These folks were Jesus to me – “Jesus with skin on.” And that was the point of the post – practical things you can say to or do for someone in the midst of depression that they might find comforting or helpful.
You’ll notice, if you’ve read many of my posts, that I didn’t include helpful Scripture. Part of that, to be honest, is that quoting the Bible to a person who is in the depths of depression is not necessarily helpful. At least, it wasn’t for me. This is a hard truth – just throwing God’s Word at me wasn’t helpful when it was spoken without “stepping into” my suffering.
Now don’t get me wrong. Many friends shared God’s Word with me, and I found the verses encouraging and comforting – to be reminded that God is always with me, that He desires hope for my life, that He hears every cry from heaven – every prayer – called out to Him. But I only felt this way because these friends first made an effort to understand my suffering.
For me, reading God’s Word in the midst of a depressive episode, at the depths of despair, wasn’t practical. For one thing, I couldn’t read, couldn’t actually focus my eyes to make out the words on the page. For another, I felt so guilty about my depression and the accompanying negative thoughts, that often Scripture felt condemning, not comforting. The comfort came in being reminded that Jesus was with me, not in particular verses from the Bible.
Some verses left me feeling completely inadequate, and unable to call on Jesus for His saving strength. I had to be reminded to do these things – hearing Bible verses didn’t inspire me to do so. And others doing this for me – standing in the gap, so to speak – was invaluable. I couldn’t do it, so others did it for me. They prayed for me when I couldn’t even form the words to a prayer.
In my better moments, I was able to write God’s Word into my journal, to write out prayers to God for strength and healing. My journal is full of these. I also used a little book, God’s Promises for Every Day, by W Publishing Group. It’s full of verses for particular struggles – verses to read when suffering from depression or anxiety, or when wondering where God is. It’s got verses about peace, God’s love, doubt, eternal life, God’s faithfulness, confusion, Jesus as your friend or Savior or Lord. And the Holy Spirit brought memorized verses to my mind to help me. since reading the Bible was so difficult to do.
I guess what I’m saying is that simply quoting Scripture to a person struggling with depression is not necessarily helpful. Telling me to practice Philippians 4:6-7 doesn’t just make the anxiety go away – I was already trying to live those verses, but wasn’t feeling peaceful. Quoting I Peter 5:7 doesn’t necessarily relieve the burden – it’s hard to cast anxiety on Jesus when I’m drowning in depression and its companion, anxiety. It’s hard to cast anything. That required energy I didn’t have.
Please don’t misunderstand.
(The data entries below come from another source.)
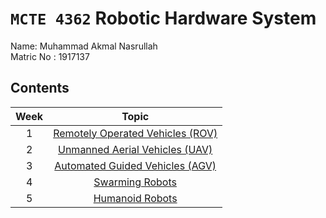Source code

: # `MCTE 4362` Robotic Hardware System

Name: Muhammad Akmal Nasrullah\
Matric No : 1917137

## Contents

| Week |                      Topic                       |
| :--: | :----------------------------------------------: |
|  1   | [Remotely Operated Vehicles (ROV)](Week1/ROV_1917137.pdf) |
|  2   | [Unmanned Aerial Vehicles (UAV)](Week2/UAV_1917137.pdf) |
|  3   | [Automated Guided Vehicles (AGV)](Week3/AGV&AMR_1917137.pdf) |
|  4   | [Swarming Robots](Week4/SwarmingRobot_1917137.pdf) |
|  5   | [Humanoid Robots](Week5/Humanoid_1917137.pdf) |
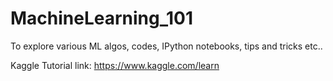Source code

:# MachineLearning_101
To explore various ML algos, codes, IPython notebooks, tips and tricks etc..

Kaggle Tutorial link: https://www.kaggle.com/learn
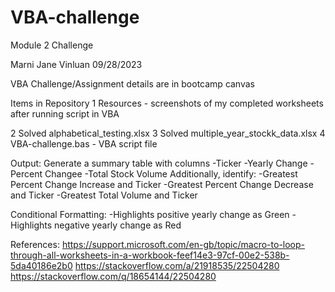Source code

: # VBA-challenge
Module 2 Challenge

Marni Jane Vinluan
09/28/2023

VBA Challenge/Assignment details are in bootcamp canvas

Items in Repository
1 Resources - screenshots of my completed worksheets after running script in VBA

2 Solved alphabetical_testing.xlsx
3 Solved multiple_year_stockk_data.xlsx
4 VBA-challenge.bas - VBA script file

Output: 
Generate a summary table with columns
-Ticker
-Yearly Change
-Percent Changee
-Total Stock Volume
Additionally, identify: 
-Greatest Percent Change Increase and Ticker
-Greatest Percent Change Decrease and Ticker
-Greatest Total Volume and Ticker

Conditional Formatting: 
-Highlights positive yearly change as Green
-Highlights negative yearly change as Red

References: 
https://support.microsoft.com/en-gb/topic/macro-to-loop-through-all-worksheets-in-a-workbook-feef14e3-97cf-00e2-538b-5da40186e2b0
https://stackoverflow.com/a/21918535/22504280
https://stackoverflow.com/q/18654144/22504280
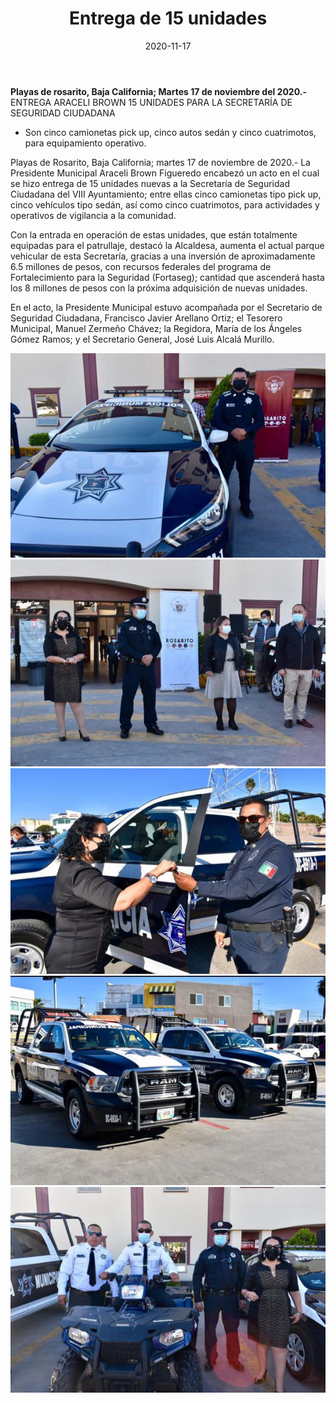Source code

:﻿---
layout: blog
title:  "Entrega de 15 unidades"
date:   2020-11-17 
Categories: rosarito 
permalink: /:categories/:title:output_ext
image: /img/cnr/entrega-de-unidades.jpg
autor: 
---


**Playas de rosarito, Baja California;  Martes 17 de noviembre del 2020.-** ENTREGA ARACELI BROWN 15 UNIDADES PARA LA SECRETARÍA DE SEGURIDAD CIUDADANA


* Son cinco camionetas pick up, cinco autos sedán y cinco cuatrimotos, para equipamiento operativo.


Playas de Rosarito, Baja California; martes 17 de noviembre de 2020.- La Presidente Municipal Araceli Brown Figueredo encabezó un acto en el cual se hizo entrega de 15 unidades nuevas a la Secretaría de Seguridad Ciudadana del VIII Ayuntamiento; entre ellas cinco camionetas tipo pick up, cinco vehículos tipo sedán, así como cinco cuatrimotos, para actividades y operativos de vigilancia a la comunidad.


Con la entrada en operación de estas unidades, que están totalmente equipadas para el patrullaje, destacó la Alcaldesa, aumenta el actual parque vehicular de esta Secretaría, gracias a una inversión de aproximadamente 6.5 millones de pesos, con recursos federales del programa de Fortalecimiento para la Seguridad (Fortaseg); cantidad que ascenderá hasta los 8 millones de pesos con la próxima adquisición de nuevas unidades.


En el acto, la Presidente Municipal estuvo acompañada por el Secretario de Seguridad Ciudadana, Francisco Javier Arellano Ortiz; el Tesorero Municipal, Manuel Zermeño Chávez; la Regidora, María de los Ángeles Gómez Ramos; y el Secretario General, José Luis Alcalá Murillo.

<div id="carouselExampleSlidesOnly" class="carousel slide" data-ride="carousel">
  <div class="carousel-inner">
    <div class="carousel-item active">
       <img class="d-block w-100" src="/img/cnr/entrega-de-unidades.jpg" loading="lazy"  alt="Entrega de 15 unidades">
    </div>
    <div class="carousel-item active">
       <img class="d-block w-100" src="/img/cnr/entrega-de-unidades-2.jpg" loading="lazy"  alt="Entrega de 15 unidades">
    </div>
    <div class="carousel-item active">
       <img class="d-block w-100" src="/img/cnr/entrega-de-unidades-3.jpg" loading="lazy"  alt="Entrega de 15 unidades">
    </div>
    <div class="carousel-item active">
       <img class="d-block w-100" src="/img/cnr/entrega-de-unidades-4.jpg" loading="lazy"  alt="Entrega de 15 unidades">
    </div>
    <div class="carousel-item active">
       <img class="d-block w-100" src="/img/cnr/entrega-de-unidades-5.jpg" loading="lazy"  alt="Entrega de 15 unidades">
    </div>                   
  </div>
</div>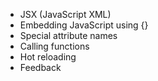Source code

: - JSX (JavaScript XML)
- Embedding JavaScript using {}
- Special attribute names
- Calling functions
- Hot reloading
- Feedback
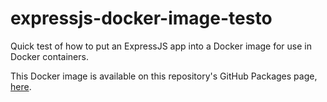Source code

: # expressjs-docker-image-testo

Quick test of how to put an ExpressJS app into a Docker image for use in Docker containers.

This Docker image is available on this repository's GitHub Packages page, [here](https://github.com/AlexStormwood/expressjs-docker-image-testo/pkgs/container/expressjs-docker-image-testo).
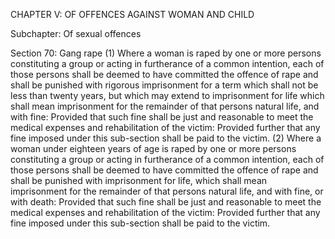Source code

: CHAPTER V: OF OFFENCES AGAINST WOMAN AND CHILD

Subchapter: Of sexual offences

Section 70: Gang rape
(1) Where a woman is raped by one or more persons constituting a group or acting in furtherance of a common intention, each of those persons shall be deemed to have committed the offence of rape and shall be punished with rigorous imprisonment for a term which shall not be less than twenty years, but which may extend to imprisonment for life which shall mean imprisonment for the remainder of that persons natural life, and with fine: Provided that such fine shall be just and reasonable to meet the medical expenses and rehabilitation of the victim: Provided further that any fine imposed under this sub-section shall be paid to the victim. (2) Where a woman under eighteen years of age is raped by one or more persons constituting a group or acting in furtherance of a common intention, each of those persons shall be deemed to have committed the offence of rape and shall be punished with imprisonment for life, which shall mean imprisonment for the remainder of that persons natural life, and with fine, or with death: Provided that such fine shall be just and reasonable to meet the medical expenses and rehabilitation of the victim: Provided further that any fine imposed under this sub-section shall be paid to the victim.

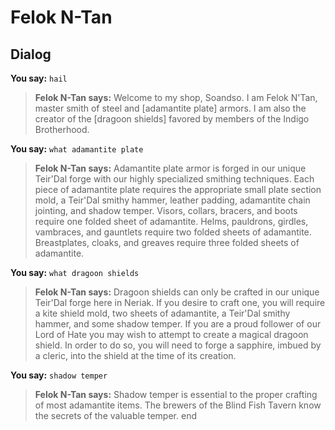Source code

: # Felok N-Tan


## Dialog

**You say:** `hail`



>**Felok N-Tan says:** Welcome to my shop, Soandso. I am Felok N'Tan, master smith of steel and [adamantite plate] armors. I am also the creator of the [dragoon shields] favored by members of the Indigo Brotherhood.

**You say:** `what adamantite plate`



>**Felok N-Tan says:** Adamantite plate armor is forged in our unique Teir'Dal forge with our highly specialized smithing techniques. Each piece of adamantite plate requires the appropriate small plate section mold, a Teir'Dal smithy hammer, leather padding, adamantite chain jointing, and shadow temper. Visors, collars, bracers, and boots require one folded sheet of adamantite. Helms, pauldrons, girdles, vambraces, and gauntlets require two folded sheets of adamantite. Breastplates, cloaks, and greaves require three folded sheets of adamantite.

**You say:** `what dragoon shields`



>**Felok N-Tan says:** Dragoon shields can only be crafted in our unique Teir'Dal forge here in Neriak. If you desire to craft one, you will require a kite shield mold, two sheets of adamantite, a Teir'Dal smithy hammer, and some shadow temper. If you are a proud follower of our Lord of Hate you may wish to attempt to create a magical dragoon shield. In order to do so, you will need to forge a sapphire, imbued by a cleric, into the shield at the time of its creation.

**You say:** `shadow temper`



>**Felok N-Tan says:** Shadow temper is essential to the proper crafting of most adamantite items. The brewers of the Blind Fish Tavern know the secrets of the valuable temper.
end






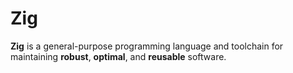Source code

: # Zig

**Zig** is a general-purpose programming language and toolchain for maintaining **robust**, **optimal**, and **reusable** software.

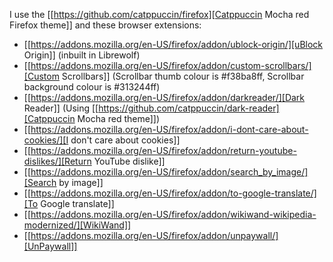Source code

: I use the [[https://github.com/catppuccin/firefox][Catppuccin Mocha red Firefox theme]] and these browser extensions:
- [[https://addons.mozilla.org/en-US/firefox/addon/ublock-origin/][uBlock Origin]] (inbuilt in Librewolf)
- [[https://addons.mozilla.org/en-US/firefox/addon/custom-scrollbars/][Custom Scrollbars]] (Scrollbar thumb colour is #f38ba8ff, Scrollbar background colour is #313244ff)
- [[https://addons.mozilla.org/en-US/firefox/addon/darkreader/][Dark Reader]] (Using [[https://github.com/catppuccin/dark-reader][Catppuccin Mocha red theme]])
- [[https://addons.mozilla.org/en-US/firefox/addon/i-dont-care-about-cookies/][I don't care about cookies]]
- [[https://addons.mozilla.org/en-US/firefox/addon/return-youtube-dislikes/][Return YouTube dislike]]
- [[https://addons.mozilla.org/en-US/firefox/addon/search_by_image/][Search by image]]
- [[https://addons.mozilla.org/en-US/firefox/addon/to-google-translate/][To Google translate]]
- [[https://addons.mozilla.org/en-US/firefox/addon/wikiwand-wikipedia-modernized/][WikiWand]]
- [[https://addons.mozilla.org/en-US/firefox/addon/unpaywall/][UnPaywall]]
God’s Word never returns empty – it will accomplish what God intends (Isaiah 55:11). But shared outside of the context of the suffering I was experiencing felt cruel. It left me feeling less than, unlovable, abandoned, misunderstood.
It was better to be told the verses that folks were praying for me. It was more helpful to be gently reminded of the truths of Scripture than having them shoved at me.
So please, in reaching out to a friend in depression, don’t simply quote a Bible verse and expect that to help. You need to show them that verse, living out Jesus’ love to them. Don’t hurt them with God’s Word – apply it as a salve in the context of their suffering.